Drahtwürmer – die Larven des Kartoffelkäfers – gehören zu den lästigsten Schädlingen im Kartoffelanbau. Diese harten, gelb-orangenen „Drähte“ bohren sich durch die Knollen und machen sie nicht nur ungenießbar, sondern begünstigen auch Schimmel und Fäulnis. Da sie unterirdisch leben, ist ihre Bekämpfung ein langwieriger Kampf.
Wenn Sie Ihre Herbsternte nicht in eine nutzlose Mulchkiste verwandeln wollen, setzen Sie auf diese 4 bewährten und wirksamen Methoden.
- Agrotechnische Methode: Kalkung und intensive Bodenbearbeitung
Drahtwürmer lieben saure, schwere und verdichtete Böden, wie sie häufig auf ehemaligen Grasflächen vorkommen.
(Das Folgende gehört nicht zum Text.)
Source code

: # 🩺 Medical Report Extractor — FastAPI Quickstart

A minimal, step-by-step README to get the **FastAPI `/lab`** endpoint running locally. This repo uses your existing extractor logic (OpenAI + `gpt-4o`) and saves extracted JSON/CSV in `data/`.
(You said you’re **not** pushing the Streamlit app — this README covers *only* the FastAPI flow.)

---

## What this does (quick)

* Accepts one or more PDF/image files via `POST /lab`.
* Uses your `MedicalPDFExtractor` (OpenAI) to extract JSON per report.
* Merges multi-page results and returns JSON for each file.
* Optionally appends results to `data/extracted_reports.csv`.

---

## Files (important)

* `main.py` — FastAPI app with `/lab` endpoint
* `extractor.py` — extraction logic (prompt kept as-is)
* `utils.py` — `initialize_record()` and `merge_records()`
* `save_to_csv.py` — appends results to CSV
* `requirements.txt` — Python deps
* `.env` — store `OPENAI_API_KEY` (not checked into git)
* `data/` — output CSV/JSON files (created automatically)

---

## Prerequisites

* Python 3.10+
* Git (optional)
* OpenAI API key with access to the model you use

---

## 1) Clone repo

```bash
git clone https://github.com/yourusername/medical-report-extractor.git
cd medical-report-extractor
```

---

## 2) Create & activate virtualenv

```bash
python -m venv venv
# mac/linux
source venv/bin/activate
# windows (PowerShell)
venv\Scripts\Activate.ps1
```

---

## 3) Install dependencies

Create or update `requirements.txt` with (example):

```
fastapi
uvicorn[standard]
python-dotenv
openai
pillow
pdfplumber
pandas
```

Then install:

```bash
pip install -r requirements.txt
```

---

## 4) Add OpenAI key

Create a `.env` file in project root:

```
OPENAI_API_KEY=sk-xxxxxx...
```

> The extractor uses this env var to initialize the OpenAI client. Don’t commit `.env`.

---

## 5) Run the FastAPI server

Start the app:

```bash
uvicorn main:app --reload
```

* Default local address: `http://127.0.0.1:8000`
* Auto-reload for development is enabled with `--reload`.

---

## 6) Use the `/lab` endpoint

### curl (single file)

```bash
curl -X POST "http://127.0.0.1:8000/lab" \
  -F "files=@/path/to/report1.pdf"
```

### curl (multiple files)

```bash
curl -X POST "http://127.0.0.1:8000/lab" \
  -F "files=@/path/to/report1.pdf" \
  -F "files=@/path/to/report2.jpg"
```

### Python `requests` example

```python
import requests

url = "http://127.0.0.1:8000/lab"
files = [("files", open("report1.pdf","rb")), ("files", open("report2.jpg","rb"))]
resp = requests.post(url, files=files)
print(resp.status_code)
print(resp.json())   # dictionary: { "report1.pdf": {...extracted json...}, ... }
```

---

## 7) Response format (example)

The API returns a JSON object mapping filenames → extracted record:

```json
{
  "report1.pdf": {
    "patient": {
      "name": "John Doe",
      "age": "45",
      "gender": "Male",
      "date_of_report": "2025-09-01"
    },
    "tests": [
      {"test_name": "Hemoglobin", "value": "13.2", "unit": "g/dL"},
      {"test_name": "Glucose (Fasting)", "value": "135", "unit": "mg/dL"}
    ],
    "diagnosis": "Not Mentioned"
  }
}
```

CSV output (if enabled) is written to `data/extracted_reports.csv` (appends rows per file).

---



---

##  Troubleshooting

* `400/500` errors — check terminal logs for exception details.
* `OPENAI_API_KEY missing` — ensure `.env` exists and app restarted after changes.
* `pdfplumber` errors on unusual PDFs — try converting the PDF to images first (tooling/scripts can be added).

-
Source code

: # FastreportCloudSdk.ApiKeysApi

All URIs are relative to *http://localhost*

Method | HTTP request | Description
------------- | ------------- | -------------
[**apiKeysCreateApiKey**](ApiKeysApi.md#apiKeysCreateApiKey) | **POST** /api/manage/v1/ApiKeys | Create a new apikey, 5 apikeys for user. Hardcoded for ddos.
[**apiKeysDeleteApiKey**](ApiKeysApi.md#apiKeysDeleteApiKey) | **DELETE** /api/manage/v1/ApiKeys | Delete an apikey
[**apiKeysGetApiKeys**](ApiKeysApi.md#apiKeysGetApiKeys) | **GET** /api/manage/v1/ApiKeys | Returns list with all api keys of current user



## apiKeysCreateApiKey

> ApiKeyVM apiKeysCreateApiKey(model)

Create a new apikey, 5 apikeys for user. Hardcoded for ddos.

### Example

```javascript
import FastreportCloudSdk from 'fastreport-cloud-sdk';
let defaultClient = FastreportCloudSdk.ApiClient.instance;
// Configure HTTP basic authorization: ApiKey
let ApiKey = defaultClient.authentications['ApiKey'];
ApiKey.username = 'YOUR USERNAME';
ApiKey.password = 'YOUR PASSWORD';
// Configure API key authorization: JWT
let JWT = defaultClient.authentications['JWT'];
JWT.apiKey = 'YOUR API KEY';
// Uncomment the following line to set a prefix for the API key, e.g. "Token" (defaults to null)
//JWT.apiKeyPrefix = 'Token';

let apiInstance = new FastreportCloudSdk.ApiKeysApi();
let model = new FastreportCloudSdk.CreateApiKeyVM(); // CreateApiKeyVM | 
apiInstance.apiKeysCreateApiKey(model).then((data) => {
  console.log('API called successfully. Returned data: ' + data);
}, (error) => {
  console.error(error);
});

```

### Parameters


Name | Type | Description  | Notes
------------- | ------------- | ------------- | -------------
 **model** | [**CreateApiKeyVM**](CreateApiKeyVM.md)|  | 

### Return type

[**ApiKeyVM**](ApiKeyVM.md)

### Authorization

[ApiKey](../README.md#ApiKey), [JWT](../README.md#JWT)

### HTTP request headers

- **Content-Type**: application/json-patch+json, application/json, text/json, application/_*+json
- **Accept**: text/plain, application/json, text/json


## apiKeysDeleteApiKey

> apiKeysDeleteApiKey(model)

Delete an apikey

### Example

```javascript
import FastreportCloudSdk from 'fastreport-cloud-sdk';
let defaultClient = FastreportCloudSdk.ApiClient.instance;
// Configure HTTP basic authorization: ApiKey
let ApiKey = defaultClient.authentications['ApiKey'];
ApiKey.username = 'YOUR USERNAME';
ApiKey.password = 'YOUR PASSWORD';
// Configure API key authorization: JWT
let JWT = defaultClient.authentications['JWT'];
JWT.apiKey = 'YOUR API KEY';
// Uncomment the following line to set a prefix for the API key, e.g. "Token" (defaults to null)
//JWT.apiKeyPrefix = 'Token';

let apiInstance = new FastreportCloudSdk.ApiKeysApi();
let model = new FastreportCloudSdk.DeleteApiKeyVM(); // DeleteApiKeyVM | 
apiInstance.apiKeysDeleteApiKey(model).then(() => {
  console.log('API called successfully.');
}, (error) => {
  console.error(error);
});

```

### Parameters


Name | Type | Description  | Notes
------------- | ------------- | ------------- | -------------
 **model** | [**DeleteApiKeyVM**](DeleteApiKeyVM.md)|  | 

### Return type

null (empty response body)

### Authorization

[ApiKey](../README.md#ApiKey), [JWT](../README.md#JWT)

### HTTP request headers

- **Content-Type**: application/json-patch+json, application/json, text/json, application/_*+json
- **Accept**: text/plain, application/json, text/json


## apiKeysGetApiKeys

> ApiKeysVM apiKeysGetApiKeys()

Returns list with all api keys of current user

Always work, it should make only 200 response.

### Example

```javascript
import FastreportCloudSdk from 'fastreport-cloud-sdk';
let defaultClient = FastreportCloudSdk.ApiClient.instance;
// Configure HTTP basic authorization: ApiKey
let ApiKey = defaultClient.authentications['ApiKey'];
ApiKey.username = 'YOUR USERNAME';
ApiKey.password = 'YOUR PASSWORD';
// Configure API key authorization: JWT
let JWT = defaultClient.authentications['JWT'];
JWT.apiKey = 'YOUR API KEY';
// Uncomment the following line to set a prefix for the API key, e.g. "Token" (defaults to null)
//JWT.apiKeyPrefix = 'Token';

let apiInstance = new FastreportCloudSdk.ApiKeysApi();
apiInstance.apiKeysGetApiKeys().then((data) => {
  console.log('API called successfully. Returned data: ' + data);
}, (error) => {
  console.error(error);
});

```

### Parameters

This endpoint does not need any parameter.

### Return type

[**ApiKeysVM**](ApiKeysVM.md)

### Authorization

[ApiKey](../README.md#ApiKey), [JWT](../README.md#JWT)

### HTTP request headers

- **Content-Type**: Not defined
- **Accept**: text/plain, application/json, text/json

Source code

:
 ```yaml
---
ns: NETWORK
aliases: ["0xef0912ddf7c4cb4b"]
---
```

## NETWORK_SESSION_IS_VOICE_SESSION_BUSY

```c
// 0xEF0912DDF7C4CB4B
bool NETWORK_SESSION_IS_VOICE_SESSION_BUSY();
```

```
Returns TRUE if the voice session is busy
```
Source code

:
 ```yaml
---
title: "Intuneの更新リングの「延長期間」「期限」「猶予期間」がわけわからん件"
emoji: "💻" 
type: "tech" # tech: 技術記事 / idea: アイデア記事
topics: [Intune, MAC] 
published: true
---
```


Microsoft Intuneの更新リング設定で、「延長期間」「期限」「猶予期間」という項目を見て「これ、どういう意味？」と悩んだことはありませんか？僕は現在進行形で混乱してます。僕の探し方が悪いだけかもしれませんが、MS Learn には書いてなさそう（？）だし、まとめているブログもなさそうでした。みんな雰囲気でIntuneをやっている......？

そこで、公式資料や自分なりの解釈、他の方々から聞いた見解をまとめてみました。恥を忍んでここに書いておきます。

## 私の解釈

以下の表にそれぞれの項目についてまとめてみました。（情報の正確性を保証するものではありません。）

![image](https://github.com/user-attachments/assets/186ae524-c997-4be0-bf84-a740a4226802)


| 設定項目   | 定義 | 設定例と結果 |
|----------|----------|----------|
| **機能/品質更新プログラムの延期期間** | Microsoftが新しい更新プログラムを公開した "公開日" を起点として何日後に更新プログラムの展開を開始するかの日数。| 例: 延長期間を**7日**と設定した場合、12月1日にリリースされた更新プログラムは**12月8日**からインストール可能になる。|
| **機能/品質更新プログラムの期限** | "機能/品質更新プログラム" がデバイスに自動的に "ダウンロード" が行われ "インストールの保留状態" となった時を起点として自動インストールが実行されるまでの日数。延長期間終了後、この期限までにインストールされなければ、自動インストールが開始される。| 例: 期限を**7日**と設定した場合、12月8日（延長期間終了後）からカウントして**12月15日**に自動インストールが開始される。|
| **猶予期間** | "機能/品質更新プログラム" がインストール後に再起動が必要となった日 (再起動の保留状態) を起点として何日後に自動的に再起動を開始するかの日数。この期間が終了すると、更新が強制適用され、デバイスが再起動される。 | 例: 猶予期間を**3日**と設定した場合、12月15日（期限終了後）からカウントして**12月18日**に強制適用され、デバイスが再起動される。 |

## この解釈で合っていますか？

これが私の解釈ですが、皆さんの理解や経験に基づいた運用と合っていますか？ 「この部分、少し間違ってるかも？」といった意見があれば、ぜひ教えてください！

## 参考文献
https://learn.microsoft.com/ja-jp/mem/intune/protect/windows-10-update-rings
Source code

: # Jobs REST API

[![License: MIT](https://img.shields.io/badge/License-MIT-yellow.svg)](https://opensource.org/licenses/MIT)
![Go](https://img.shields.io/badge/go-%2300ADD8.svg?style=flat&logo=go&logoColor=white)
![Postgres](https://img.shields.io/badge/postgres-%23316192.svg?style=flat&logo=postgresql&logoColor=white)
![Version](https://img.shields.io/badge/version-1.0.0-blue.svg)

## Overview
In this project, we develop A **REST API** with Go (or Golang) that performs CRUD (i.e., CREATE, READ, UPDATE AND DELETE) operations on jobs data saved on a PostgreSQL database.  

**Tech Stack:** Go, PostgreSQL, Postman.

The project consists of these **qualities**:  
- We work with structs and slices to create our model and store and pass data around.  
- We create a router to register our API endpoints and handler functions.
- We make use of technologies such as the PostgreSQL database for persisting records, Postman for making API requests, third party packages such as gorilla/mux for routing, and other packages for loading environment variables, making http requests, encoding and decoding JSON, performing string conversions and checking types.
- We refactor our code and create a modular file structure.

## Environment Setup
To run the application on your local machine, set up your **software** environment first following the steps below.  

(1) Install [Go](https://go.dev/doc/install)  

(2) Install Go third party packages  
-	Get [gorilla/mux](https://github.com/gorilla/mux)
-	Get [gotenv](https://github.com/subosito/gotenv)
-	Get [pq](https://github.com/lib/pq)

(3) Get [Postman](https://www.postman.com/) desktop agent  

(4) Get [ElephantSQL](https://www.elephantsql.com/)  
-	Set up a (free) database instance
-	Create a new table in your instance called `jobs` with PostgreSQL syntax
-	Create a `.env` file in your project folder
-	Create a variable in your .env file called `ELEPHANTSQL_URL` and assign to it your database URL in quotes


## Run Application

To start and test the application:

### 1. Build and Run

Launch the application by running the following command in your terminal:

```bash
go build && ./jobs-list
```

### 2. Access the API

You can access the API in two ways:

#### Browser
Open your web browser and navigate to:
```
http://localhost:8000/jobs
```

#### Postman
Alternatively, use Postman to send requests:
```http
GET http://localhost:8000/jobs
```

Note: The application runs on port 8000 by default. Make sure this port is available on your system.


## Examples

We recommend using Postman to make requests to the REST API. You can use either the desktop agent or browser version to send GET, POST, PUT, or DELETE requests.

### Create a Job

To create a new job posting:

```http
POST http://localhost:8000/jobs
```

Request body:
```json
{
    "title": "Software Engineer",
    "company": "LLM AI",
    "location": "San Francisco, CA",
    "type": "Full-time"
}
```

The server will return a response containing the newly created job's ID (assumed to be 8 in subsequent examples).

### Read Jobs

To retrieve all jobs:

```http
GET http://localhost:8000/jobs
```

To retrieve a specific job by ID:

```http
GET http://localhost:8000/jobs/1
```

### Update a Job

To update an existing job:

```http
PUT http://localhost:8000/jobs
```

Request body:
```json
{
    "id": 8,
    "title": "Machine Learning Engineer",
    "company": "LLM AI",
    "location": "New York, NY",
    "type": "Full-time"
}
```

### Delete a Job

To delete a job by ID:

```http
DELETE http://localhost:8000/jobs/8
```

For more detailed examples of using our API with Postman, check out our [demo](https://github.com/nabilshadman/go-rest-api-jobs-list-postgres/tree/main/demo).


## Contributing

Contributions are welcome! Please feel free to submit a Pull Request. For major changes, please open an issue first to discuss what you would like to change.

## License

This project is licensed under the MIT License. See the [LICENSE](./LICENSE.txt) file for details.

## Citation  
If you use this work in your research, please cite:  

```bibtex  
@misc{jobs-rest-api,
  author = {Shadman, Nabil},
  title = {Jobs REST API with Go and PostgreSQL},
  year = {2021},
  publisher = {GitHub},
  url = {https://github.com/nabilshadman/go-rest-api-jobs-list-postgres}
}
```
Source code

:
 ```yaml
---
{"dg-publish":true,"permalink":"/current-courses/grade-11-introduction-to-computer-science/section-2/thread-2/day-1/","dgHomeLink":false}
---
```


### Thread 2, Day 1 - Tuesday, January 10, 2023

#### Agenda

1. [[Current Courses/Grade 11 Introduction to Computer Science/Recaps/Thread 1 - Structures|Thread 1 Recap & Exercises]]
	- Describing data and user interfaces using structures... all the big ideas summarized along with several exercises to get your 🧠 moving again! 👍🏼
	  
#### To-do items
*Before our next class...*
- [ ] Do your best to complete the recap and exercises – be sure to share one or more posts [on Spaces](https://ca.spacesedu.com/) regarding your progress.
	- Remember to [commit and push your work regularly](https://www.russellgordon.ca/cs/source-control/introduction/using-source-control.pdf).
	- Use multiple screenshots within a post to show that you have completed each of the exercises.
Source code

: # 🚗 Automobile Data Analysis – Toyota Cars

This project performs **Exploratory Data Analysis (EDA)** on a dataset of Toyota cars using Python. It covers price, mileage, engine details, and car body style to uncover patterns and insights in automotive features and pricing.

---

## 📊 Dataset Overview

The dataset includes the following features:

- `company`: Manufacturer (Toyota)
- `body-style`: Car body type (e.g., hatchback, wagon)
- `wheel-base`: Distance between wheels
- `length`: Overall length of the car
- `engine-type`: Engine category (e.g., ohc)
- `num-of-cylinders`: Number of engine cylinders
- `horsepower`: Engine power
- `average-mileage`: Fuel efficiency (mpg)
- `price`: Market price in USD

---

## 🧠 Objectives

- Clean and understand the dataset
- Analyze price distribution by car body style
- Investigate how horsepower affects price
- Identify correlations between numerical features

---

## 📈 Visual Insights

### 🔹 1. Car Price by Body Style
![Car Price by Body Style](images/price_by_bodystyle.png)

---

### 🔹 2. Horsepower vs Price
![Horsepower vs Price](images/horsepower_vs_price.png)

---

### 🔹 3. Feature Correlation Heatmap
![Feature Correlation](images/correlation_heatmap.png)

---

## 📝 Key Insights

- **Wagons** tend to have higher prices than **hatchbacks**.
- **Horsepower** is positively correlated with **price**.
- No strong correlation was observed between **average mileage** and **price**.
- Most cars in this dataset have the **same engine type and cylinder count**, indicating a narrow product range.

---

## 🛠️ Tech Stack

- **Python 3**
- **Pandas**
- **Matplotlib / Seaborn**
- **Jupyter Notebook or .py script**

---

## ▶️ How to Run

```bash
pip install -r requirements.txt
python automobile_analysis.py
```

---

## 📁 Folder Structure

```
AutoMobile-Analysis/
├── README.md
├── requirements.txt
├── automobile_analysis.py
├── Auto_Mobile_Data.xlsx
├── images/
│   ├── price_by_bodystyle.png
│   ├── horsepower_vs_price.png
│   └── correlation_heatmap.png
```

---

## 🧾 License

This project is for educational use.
pH-Wert-Anpassung: Bei saurem Boden geben Sie im Herbst Dolomitkalk in Ihre Beete. Durch die Erhöhung des pH-Werts schaffen Sie ein ungünstiges Umfeld für Drahtwürmer. 1. Regelmäßiges Auflockern: Durch regelmäßiges Umgraben und Jäten der Blumenbeete (besonders im Frühling und Herbst) gelangen die Larven und Eier an die Oberfläche. Dort werden sie sofort von Vögeln aufgenommen oder durch Sonne und Frost zerstört.
- Biologische Bekämpfung: Einsatz von Nematoden
Wer eine ökologische und gleichzeitig hochwirksame Methode ohne Chemikalien sucht, setzt auf die natürlichen Feinde der Drahtwürmer.
Parasitäre Nematoden: Nützliche Nematoden sind im Handel erhältlich (z. B. der Gattungen Heterorhabditis oder Steinernema).
Wirkungsweise: Die Nematoden werden mit dem Gießwasser in den feuchten Boden eingearbeitet. Sie suchen die Drahtwurm-Larven auf, dringen in sie ein und infizieren sie mit Bakterien, die die Larven innerhalb weniger Tage abtöten. Sie sind völlig unschädlich für Menschen, Haustiere und Pflanzen.
- Gezielte Gründüngung (Senf und Buchweizen)
Die richtige Wahl der Pflanzen, die Sie vor oder nach Kartoffeln in Ihrem Garten anbauen, kann Drahtwürmer buchstäblich aushungern oder vertreiben.
Weißer Senf: Drahtwurm-Larven vertragen keine Substanzen (Glucosinolate), die Senfwurzeln in den Boden abgeben. Wenn Sie Senf im Herbst aussäen und im Frühjahr in den Boden einarbeiten, werden die Drahtwürmer sich einen anderen Standort suchen.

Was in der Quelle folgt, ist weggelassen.